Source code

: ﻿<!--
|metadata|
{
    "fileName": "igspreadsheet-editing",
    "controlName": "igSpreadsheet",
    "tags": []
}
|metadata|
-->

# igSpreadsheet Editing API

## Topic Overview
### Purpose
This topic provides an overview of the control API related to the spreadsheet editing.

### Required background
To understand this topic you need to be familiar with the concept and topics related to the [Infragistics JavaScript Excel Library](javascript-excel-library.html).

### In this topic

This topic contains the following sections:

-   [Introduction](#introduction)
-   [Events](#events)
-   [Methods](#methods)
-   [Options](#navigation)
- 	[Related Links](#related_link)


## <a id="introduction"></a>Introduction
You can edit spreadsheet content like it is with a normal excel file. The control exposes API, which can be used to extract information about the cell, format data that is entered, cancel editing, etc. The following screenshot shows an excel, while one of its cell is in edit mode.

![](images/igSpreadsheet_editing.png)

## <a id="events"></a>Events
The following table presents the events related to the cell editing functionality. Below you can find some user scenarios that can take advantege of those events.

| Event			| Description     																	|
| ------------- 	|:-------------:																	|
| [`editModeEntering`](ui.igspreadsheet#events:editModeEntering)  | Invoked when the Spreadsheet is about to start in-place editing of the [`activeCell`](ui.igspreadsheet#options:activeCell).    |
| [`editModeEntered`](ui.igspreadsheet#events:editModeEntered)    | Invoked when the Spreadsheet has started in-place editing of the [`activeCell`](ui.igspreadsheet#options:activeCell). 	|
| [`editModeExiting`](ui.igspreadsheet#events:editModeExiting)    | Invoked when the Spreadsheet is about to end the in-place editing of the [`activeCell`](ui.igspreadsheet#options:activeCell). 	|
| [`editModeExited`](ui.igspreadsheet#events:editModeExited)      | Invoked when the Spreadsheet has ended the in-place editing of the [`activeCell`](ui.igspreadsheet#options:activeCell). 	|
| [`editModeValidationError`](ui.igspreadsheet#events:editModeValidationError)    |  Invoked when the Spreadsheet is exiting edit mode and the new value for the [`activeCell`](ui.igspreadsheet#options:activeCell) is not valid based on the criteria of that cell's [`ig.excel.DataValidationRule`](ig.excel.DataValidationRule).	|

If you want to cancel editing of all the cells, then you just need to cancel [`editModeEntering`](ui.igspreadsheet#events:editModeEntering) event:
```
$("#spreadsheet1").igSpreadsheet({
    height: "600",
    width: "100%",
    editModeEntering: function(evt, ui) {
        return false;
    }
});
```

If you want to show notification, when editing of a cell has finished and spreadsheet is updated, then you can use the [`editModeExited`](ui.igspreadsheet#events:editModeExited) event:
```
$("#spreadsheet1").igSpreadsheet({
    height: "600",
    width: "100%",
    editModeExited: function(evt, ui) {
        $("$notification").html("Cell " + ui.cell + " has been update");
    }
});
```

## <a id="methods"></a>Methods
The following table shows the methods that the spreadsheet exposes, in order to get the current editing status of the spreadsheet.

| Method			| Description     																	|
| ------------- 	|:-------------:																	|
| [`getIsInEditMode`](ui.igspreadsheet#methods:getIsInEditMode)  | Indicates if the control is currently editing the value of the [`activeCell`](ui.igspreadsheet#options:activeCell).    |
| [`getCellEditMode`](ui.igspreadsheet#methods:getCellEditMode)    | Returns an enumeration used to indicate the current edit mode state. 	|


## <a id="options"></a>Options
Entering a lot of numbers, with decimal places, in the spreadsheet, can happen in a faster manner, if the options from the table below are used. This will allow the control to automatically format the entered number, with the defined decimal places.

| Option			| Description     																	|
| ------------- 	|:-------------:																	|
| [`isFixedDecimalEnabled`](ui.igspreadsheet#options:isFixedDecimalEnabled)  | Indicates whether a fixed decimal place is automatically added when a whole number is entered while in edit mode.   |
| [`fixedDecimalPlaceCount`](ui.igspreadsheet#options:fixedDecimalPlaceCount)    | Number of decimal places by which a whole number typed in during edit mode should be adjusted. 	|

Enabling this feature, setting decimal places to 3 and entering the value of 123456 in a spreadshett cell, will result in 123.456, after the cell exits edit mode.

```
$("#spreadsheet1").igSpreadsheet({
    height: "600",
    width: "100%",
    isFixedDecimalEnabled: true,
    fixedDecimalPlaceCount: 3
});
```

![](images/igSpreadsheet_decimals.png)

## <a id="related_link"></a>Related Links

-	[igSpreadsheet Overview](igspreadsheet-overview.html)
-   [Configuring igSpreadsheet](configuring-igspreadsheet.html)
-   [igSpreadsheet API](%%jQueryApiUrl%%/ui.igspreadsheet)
* * *
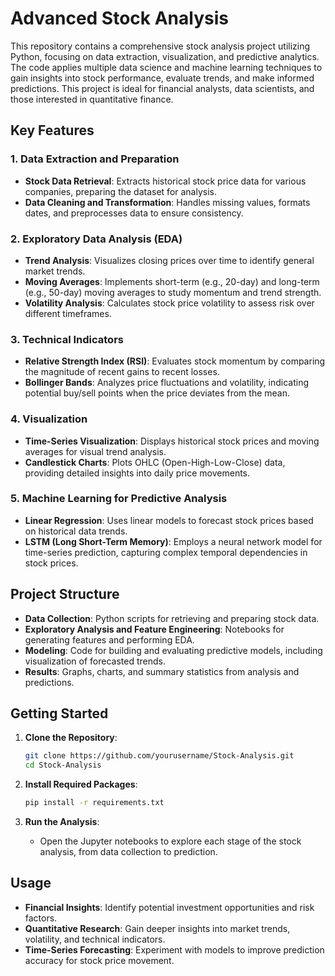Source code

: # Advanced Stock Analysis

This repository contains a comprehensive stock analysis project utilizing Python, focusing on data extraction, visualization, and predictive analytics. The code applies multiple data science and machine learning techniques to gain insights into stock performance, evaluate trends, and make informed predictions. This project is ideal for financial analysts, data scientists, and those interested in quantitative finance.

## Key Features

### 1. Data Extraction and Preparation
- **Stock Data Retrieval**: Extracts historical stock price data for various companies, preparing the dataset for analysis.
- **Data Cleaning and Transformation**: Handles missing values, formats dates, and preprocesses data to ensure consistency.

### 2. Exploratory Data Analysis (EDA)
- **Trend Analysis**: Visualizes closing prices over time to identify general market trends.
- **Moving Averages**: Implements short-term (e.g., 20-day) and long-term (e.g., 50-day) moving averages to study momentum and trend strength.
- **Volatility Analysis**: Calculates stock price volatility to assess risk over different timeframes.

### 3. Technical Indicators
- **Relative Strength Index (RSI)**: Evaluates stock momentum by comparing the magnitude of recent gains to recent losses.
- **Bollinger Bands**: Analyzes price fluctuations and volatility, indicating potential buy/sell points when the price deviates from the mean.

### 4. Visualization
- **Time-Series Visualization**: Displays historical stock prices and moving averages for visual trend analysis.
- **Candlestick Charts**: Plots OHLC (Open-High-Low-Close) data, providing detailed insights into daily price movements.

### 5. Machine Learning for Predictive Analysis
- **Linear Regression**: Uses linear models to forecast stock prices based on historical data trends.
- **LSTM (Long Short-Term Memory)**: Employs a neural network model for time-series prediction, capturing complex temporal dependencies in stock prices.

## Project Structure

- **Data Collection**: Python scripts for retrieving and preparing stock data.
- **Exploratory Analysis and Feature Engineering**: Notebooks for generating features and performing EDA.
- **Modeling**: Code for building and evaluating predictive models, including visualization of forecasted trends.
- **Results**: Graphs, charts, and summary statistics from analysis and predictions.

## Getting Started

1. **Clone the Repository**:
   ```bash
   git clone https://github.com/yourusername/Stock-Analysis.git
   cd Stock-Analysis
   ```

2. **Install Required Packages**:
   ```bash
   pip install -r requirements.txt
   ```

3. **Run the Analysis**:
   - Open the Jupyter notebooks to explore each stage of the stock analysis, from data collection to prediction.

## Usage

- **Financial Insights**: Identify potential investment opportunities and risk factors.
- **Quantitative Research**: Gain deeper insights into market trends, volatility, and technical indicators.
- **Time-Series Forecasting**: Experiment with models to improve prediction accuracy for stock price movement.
==
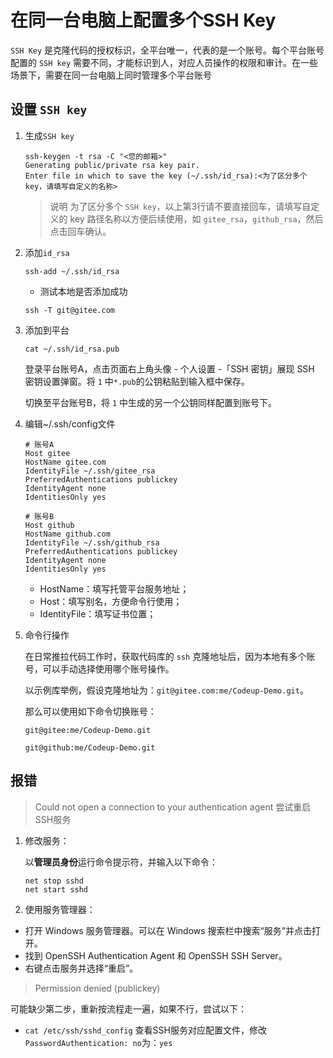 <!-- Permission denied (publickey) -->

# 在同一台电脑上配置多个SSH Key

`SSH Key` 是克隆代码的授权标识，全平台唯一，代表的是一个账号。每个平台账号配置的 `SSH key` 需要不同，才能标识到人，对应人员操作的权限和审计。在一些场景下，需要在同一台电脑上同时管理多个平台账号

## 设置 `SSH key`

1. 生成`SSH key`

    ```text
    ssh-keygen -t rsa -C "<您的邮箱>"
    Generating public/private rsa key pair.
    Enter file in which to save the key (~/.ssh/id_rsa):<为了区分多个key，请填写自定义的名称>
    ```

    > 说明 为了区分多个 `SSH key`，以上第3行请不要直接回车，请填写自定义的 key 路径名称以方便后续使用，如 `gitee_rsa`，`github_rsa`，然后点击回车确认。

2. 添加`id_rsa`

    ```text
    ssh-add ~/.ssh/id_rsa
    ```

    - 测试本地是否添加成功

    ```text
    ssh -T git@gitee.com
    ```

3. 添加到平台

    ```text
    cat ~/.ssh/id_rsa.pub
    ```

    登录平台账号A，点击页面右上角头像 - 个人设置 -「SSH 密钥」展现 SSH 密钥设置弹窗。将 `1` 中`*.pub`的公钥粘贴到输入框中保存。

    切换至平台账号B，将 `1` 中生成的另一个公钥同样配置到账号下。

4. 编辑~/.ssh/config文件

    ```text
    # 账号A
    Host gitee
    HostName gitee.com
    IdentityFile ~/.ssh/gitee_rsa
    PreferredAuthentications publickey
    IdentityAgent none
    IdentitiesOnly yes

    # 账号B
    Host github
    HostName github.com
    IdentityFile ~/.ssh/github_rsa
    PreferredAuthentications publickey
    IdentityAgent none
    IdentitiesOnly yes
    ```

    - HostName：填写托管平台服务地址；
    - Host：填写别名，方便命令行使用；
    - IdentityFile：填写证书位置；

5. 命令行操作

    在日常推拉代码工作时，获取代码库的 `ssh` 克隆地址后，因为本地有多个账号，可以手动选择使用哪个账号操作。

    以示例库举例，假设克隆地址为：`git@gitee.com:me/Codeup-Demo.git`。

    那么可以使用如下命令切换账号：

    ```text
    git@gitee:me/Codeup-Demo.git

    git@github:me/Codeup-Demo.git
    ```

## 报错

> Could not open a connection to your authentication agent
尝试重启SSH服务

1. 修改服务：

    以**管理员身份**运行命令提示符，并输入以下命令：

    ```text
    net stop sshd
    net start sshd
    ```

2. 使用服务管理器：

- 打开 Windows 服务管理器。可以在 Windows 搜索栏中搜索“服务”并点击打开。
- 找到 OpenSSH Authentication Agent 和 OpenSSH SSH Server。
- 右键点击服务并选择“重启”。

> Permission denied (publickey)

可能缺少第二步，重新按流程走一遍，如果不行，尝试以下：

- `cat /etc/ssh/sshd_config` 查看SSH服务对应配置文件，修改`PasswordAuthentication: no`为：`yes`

■ **Task statement**
Print the lines above from the one with "### 1. Data Extraction and Preparation" through the one with "- **Relative Strength", both included, exactly as written and nothing more.

■ **Result of this task**
### 1. Data Extraction and Preparation
- **Stock Data Retrieval**: Extracts historical stock price data for various companies, preparing the dataset for analysis.
- **Data Cleaning and Transformation**: Handles missing values, formats dates, and preprocesses data to ensure consistency.

### 2. Exploratory Data Analysis (EDA)
- **Trend Analysis**: Visualizes closing prices over time to identify general market trends.
- **Moving Averages**: Implements short-term (e.g., 20-day) and long-term (e.g., 50-day) moving averages to study momentum and trend strength.
- **Volatility Analysis**: Calculates stock price volatility to assess risk over different timeframes.

### 3. Technical Indicators
- **Relative Strength Index (RSI)**: Evaluates stock momentum by comparing the magnitude of recent gains to recent losses.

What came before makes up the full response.